A September paper by the world's leading body of scientists studying the effects of human activity on the world's climate suggested there was a slim chance that greenhouse gas emissions would force global warming to a smaller degree than previously suspected. But a new study yanks the rug out from under that slight bit of optimism.
The new study, published Sunday in the journal Nature Climate Change, suggests that the amount of increase in global temperature for each ton of carbon dioxide we release into the atmosphere may be higher than had been hoped. Climate scientists refer to this relationship as "climate sensitivity."
A report put out in September by the Intergovernmental Panel on Climate Change suggested that it was possible that the actual amount of warming for each ton of CO2 emitted might be very low. If that were true, it would give global society a bit more time to reduce its emissions of greenhouse gases before catastrophe ensued. But according to Sunday's paper, the September IPCC report failed to account for the effect of "aerosols" such as smog and fine dust, which reflect sunlight and can cause temporarily lower temperatures in parts of the world with polluted air.
Aerosols cool the surface of the earth beneath them by reflecting sunlight back into space. If less sunlight hits the surface, less solar energy turns into heat at the surface. In other words, aerosols work like parasols, shading the earth below and keeping it cooler. Aerosols are concentrated over the cities of the Northern Hemisphere, and that's where their cooling effect is the most pronounced. Land has less thermal mass than ocean, which means that land areas cool more rapidly when shaded by aerosols.
According to NASA climate scientist Drew Shindell, the author of Sunday's paper, the September IPCC study assumed aerosols were distributed uniformly over the Earth's surface rather than concentrated over Northern cities. That assumption biased the IPCC's results, says Shindell, causing them to conclude that the observed warming so far implied the possibility of low sensitivity.

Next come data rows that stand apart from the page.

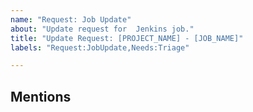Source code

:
 ```yaml
---
name: "Request: Job Update"
about: "Update request for  Jenkins job."
title: "Update Request: [PROJECT_NAME] - [JOB_NAME]"
labels: "Request:JobUpdate,Needs:Triage"

---
```



## Mentions

<!-- Others that need to be included on any updates related to this issue. -->
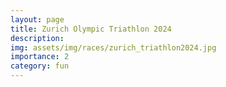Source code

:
 ```yaml
---
layout: page
title: Zurich Olympic Triathlon 2024
description: 
img: assets/img/races/zurich_triathlon2024.jpg
importance: 2
category: fun
---
```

Instead, says Shindell, when you account for the actual behavior of aerosols and other atmospheric pollutants such as ground-level ozone, the resulting conclusions about the Earth's climate sensitivity are significantly more pessimistic than those in the IPCC's study. In a measurement called Transient Climate Response (TCR), which assumes that the amount of CO2 in the atmosphere doubles over the next 70 years, Shindell and his colleagues determined that the increase in greenhouse gases will most likely force a global temperature increase of 1.7° Celsius (a bit more than 3° Fahrenheit), with a minimum increase of 1.3ºC. In September, the IPCC suggested that the TCR could be as low as 1.0°C.
Three degrees Fahrenheit may not seem like all that big an increase, but it's worth remembering two things: First, even seemingly small increases in global temperature can dramatically increase the strength of weather anomalies such as storms and droughts. Second, of the range of scenarios for how human society responds to the threat of climate change, the one that most closely resembles the path we seem to be on -- paying lip service to the issue while increasing exploitation of fossil fuels -- has us more than tripling the CO2 in the atmosphere by 2100.
For the record: An earlier version of this article described Drew Shindell as the "lead author" of the Nature Climate Change paper. He's actually the sole author. ReWire regrets the error.